[Data records]

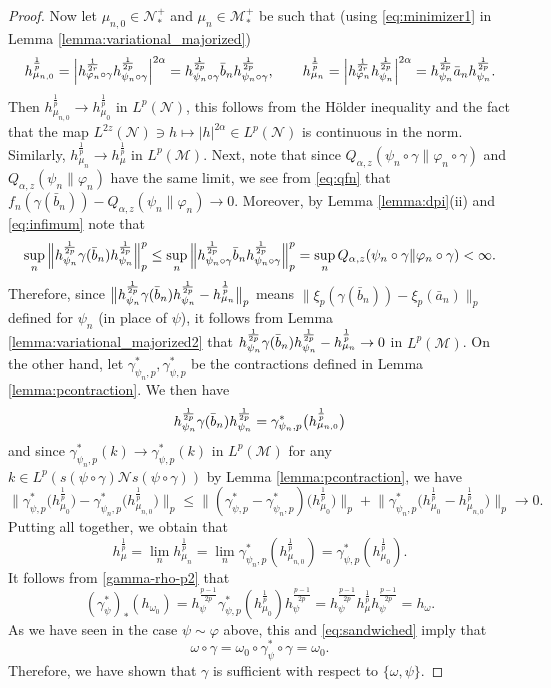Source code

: \documentclass[12pt]{article}
\theoremstyle{definition}
\theoremstyle{remark}
\numberwithin{equation}{section}
\def\Me{\mathcal M}
\def\Ne{\mathcal N}
\def\ffi{\varphi}
\begin{document}
\begin{proof}
Now let $\mu_{n,0}\in \Ne_*^+$ and $\mu_n\in \Me_*^+$ be such that (using  \eqref{eq:minimizer1}
in Lemma \ref{lemma:variational_majorized})
\begin{align*}
h_{\mu_{n,0}}^{\frac 1p}=
\Big|h_{\ffi_n\circ\gamma}^{1\over 2r}h_{\psi_n\circ\gamma}^{1\over 2p}\Big|^{2\alpha}=
h_{\psi_n\circ\gamma}^{\frac 1{2p}}\bar b_{n}
h_{\psi_n\circ\gamma}^{\frac1{2p}},\qquad
h_{\mu_{n}}^{\frac1p}=\Big|h_{\ffi_n}^{1\over 2r}h_{\psi_n}^{1\over 2p}\Big|^{2\alpha}=
h_{\psi_n}^{\frac 1{2p}}\bar a_{n}h_{\psi_n}^{\frac1{2p}}. 
\end{align*}
Then $h_{\mu_{n,0}}^{\frac1p}\to h_{\mu_0}^{\frac1p}$ in $L^p(\Ne)$, this follows from the H\"older
inequality and the fact \cite{kosaki1984applicationsuc} that the map
$L^{2z}(\Ne)\ni h\mapsto |h|^{2\alpha}\in L^p(\Ne)$ is continuous in the norm. Similarly,
$h_{\mu_n}^{\frac1p}\to h_\mu^{\frac1p}$ in $L^p(\Me)$. 
Next, note that since
$Q_{\alpha,z}(\psi_n\circ\gamma\|\ffi_n\circ\gamma)$ and $Q_{\alpha,z}(\psi_n\|\ffi_n)$
have the same limit, we see from \eqref{eq:qfn} that
$f_n(\gamma(\bar b_{n}))-Q_{\alpha,z}(\psi_n\|\ffi_n)\to0$.
Moreover, by Lemma \ref{lemma:dpi}(ii) and \eqref{eq:infimum} note that
\[
\sup_n\Big\|h_{\psi_n}^{\frac 1{2p}}\gamma(\bar b_{n})h_{\psi_n}^{1\over 2p}\Big\|_p^p
\le\sup_n\Big\|h_{\psi_n\circ\gamma}^{\frac 1{2p}}\bar b_{n}
h_{\psi_n\circ\gamma}^{\frac 1{2p}}\Big\|_p^p
=\sup_nQ_{\alpha,z}(\psi_n\circ\gamma\|\ffi_n\circ\gamma)<\infty.
\]
Therefore, since
$\big\|h_{\psi_n}^{\frac 1{2p}}\gamma(\bar b_{n})h_{\psi_n}^{1\over 2p}-h_{\mu_n}^{\frac1p}\big\|_p$
means $\|\xi_p(\gamma(\bar b_n))-\xi_p(\bar a_n)\|_p$ defined for $\psi_n$ (in place of $\psi$),
it follows from Lemma \ref{lemma:variational_majorized2} that 
$h_{\psi_n}^{\frac 1{2p}}\gamma(\bar b_{n})h_{\psi_n}^{1\over 2p}-h_{\mu_n}^{\frac1p}\to
0$ in $L^p(\Me)$.  On the other hand, let $\gamma^*_{\psi_n,p}, \gamma^*_{\psi,p}$ be the
contractions defined in Lemma \ref{lemma:pcontraction}. We
then have 
\[
h_{\psi_n}^{\frac 1{2p}}\gamma(\bar b_{n})h_{\psi_n}^{1\over
2p}=\gamma_{\psi_{n},p}^*\bigl(h_{\mu_{n,0}}^{\frac1p}\bigr)
\]
and since $\gamma^*_{\psi_{n},p}(k)\to \gamma^*_{\psi,p}(k)$ in $L^p(\Me)$ for any
$k\in L^p(s(\psi\circ\gamma)\Ne s(\psi\circ\gamma))$ by Lemma \ref{lemma:pcontraction}, we have  
\[
\Big\|\gamma^*_{\psi,p}\bigl(h_{\mu_0}^{\frac1p}\bigr)-
\gamma_{\psi_{n},p}^*\bigl(h_{\mu_{n,0}}^{\frac1p}\bigr)\Big\|_p\le
\Big\|(\gamma^*_{\psi,p}-\gamma^*_{\psi_{n},p})\bigl(h_{\mu_0}^{\frac1p}\bigr)\Big\|_p+
\Big\|\gamma^*_{\psi_{n},p}\bigl(h_{\mu_0}^{\frac1p}-h_{\mu_{n,0}}^{\frac1p}\bigr)\Big\|_p\to 0.
\]
Putting all together, we obtain that 
\[
h_\mu^{\frac1p}=\lim_n h_{\mu_n}^{\frac1p}=\lim_n
\gamma^*_{\psi_{n},p}(h_{\mu_{n,0}}^{\frac1p})=\gamma^*_{\psi,p}(h_{\mu_0}^{\frac1p}).
\]
It follows from \eqref{gamma-rho-p2} that 
\[
(\gamma^*_{\psi})_*(h_{\omega_0})=
h_{\psi}^{\frac{p-1}{2p}}\gamma^*_{\psi,p}(h_{\mu_0}^{\frac1p})h_{\psi}^{\frac{p-1}{2p}}=
h_{\psi}^{\frac{p-1}{2p}}h_\mu^{\frac1p}h_{\psi}^{\frac{p-1}{2p}}=h_\omega.
\]
As we have seen in the case $\psi\sim \ffi$ above, this and \eqref{eq:sandwiched} imply that
\[
\omega\circ\gamma= \omega_0\circ \gamma_\psi^*\circ\gamma=\omega_0.
\]
Therefore, we have shown that $\gamma$ is sufficient with respect to $\{\omega,\psi\}$.


\end{proof}
\end{document}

### [TASK BRIEF]
Excluding pictures, print all lines above exactly.

### [TASK RESULT]
Source code

: \documentclass[12pt]{article}
\theoremstyle{definition}
\theoremstyle{remark}
\numberwithin{equation}{section}
\def\Me{\mathcal M}
\def\Ne{\mathcal N}
\def\ffi{\varphi}
\begin{document}
\begin{proof}
Now let $\mu_{n,0}\in \Ne_*^+$ and $\mu_n\in \Me_*^+$ be such that (using  \eqref{eq:minimizer1}
in Lemma \ref{lemma:variational_majorized})
\begin{align*}
h_{\mu_{n,0}}^{\frac 1p}=
\Big|h_{\ffi_n\circ\gamma}^{1\over 2r}h_{\psi_n\circ\gamma}^{1\over 2p}\Big|^{2\alpha}=
h_{\psi_n\circ\gamma}^{\frac 1{2p}}\bar b_{n}
h_{\psi_n\circ\gamma}^{\frac1{2p}},\qquad
h_{\mu_{n}}^{\frac1p}=\Big|h_{\ffi_n}^{1\over 2r}h_{\psi_n}^{1\over 2p}\Big|^{2\alpha}=
h_{\psi_n}^{\frac 1{2p}}\bar a_{n}h_{\psi_n}^{\frac1{2p}}. 
\end{align*}
Then $h_{\mu_{n,0}}^{\frac1p}\to h_{\mu_0}^{\frac1p}$ in $L^p(\Ne)$, this follows from the H\"older
inequality and the fact \cite{kosaki1984applicationsuc} that the map
$L^{2z}(\Ne)\ni h\mapsto |h|^{2\alpha}\in L^p(\Ne)$ is continuous in the norm. Similarly,
$h_{\mu_n}^{\frac1p}\to h_\mu^{\frac1p}$ in $L^p(\Me)$. 
Next, note that since
$Q_{\alpha,z}(\psi_n\circ\gamma\|\ffi_n\circ\gamma)$ and $Q_{\alpha,z}(\psi_n\|\ffi_n)$
have the same limit, we see from \eqref{eq:qfn} that
$f_n(\gamma(\bar b_{n}))-Q_{\alpha,z}(\psi_n\|\ffi_n)\to0$.
Moreover, by Lemma \ref{lemma:dpi}(ii) and \eqref{eq:infimum} note that
\[
\sup_n\Big\|h_{\psi_n}^{\frac 1{2p}}\gamma(\bar b_{n})h_{\psi_n}^{1\over 2p}\Big\|_p^p
\le\sup_n\Big\|h_{\psi_n\circ\gamma}^{\frac 1{2p}}\bar b_{n}
h_{\psi_n\circ\gamma}^{\frac 1{2p}}\Big\|_p^p
=\sup_nQ_{\alpha,z}(\psi_n\circ\gamma\|\ffi_n\circ\gamma)<\infty.
\]
Therefore, since
$\big\|h_{\psi_n}^{\frac 1{2p}}\gamma(\bar b_{n})h_{\psi_n}^{1\over 2p}-h_{\mu_n}^{\frac1p}\big\|_p$
means $\|\xi_p(\gamma(\bar b_n))-\xi_p(\bar a_n)\|_p$ defined for $\psi_n$ (in place of $\psi$),
it follows from Lemma \ref{lemma:variational_majorized2} that 
$h_{\psi_n}^{\frac 1{2p}}\gamma(\bar b_{n})h_{\psi_n}^{1\over 2p}-h_{\mu_n}^{\frac1p}\to
0$ in $L^p(\Me)$.  On the other hand, let $\gamma^*_{\psi_n,p}, \gamma^*_{\psi,p}$ be the
contractions defined in Lemma \ref{lemma:pcontraction}. We
then have 
\[
h_{\psi_n}^{\frac 1{2p}}\gamma(\bar b_{n})h_{\psi_n}^{1\over
2p}=\gamma_{\psi_{n},p}^*\bigl(h_{\mu_{n,0}}^{\frac1p}\bigr)
\]
and since $\gamma^*_{\psi_{n},p}(k)\to \gamma^*_{\psi,p}(k)$ in $L^p(\Me)$ for any
$k\in L^p(s(\psi\circ\gamma)\Ne s(\psi\circ\gamma))$ by Lemma \ref{lemma:pcontraction}, we have  
\[
\Big\|\gamma^*_{\psi,p}\bigl(h_{\mu_0}^{\frac1p}\bigr)-
\gamma_{\psi_{n},p}^*\bigl(h_{\mu_{n,0}}^{\frac1p}\bigr)\Big\|_p\le
\Big\|(\gamma^*_{\psi,p}-\gamma^*_{\psi_{n},p})\bigl(h_{\mu_0}^{\frac1p}\bigr)\Big\|_p+
\Big\|\gamma^*_{\psi_{n},p}\bigl(h_{\mu_0}^{\frac1p}-h_{\mu_{n,0}}^{\frac1p}\bigr)\Big\|_p\to 0.
\]
Putting all together, we obtain that 
\[
h_\mu^{\frac1p}=\lim_n h_{\mu_n}^{\frac1p}=\lim_n
\gamma^*_{\psi_{n},p}(h_{\mu_{n,0}}^{\frac1p})=\gamma^*_{\psi,p}(h_{\mu_0}^{\frac1p}).
\]
It follows from \eqref{gamma-rho-p2} that 
\[
(\gamma^*_{\psi})_*(h_{\omega_0})=
h_{\psi}^{\frac{p-1}{2p}}\gamma^*_{\psi,p}(h_{\mu_0}^{\frac1p})h_{\psi}^{\frac{p-1}{2p}}=
h_{\psi}^{\frac{p-1}{2p}}h_\mu^{\frac1p}h_{\psi}^{\frac{p-1}{2p}}=h_\omega.
\]
As we have seen in the case $\psi\sim \ffi$ above, this and \eqref{eq:sandwiched} imply that
\[
\omega\circ\gamma= \omega_0\circ \gamma_\psi^*\circ\gamma=\omega_0.
\]
Therefore, we have shown that $\gamma$ is sufficient with respect to $\{\omega,\psi\}$.


\end{proof}
\end{document}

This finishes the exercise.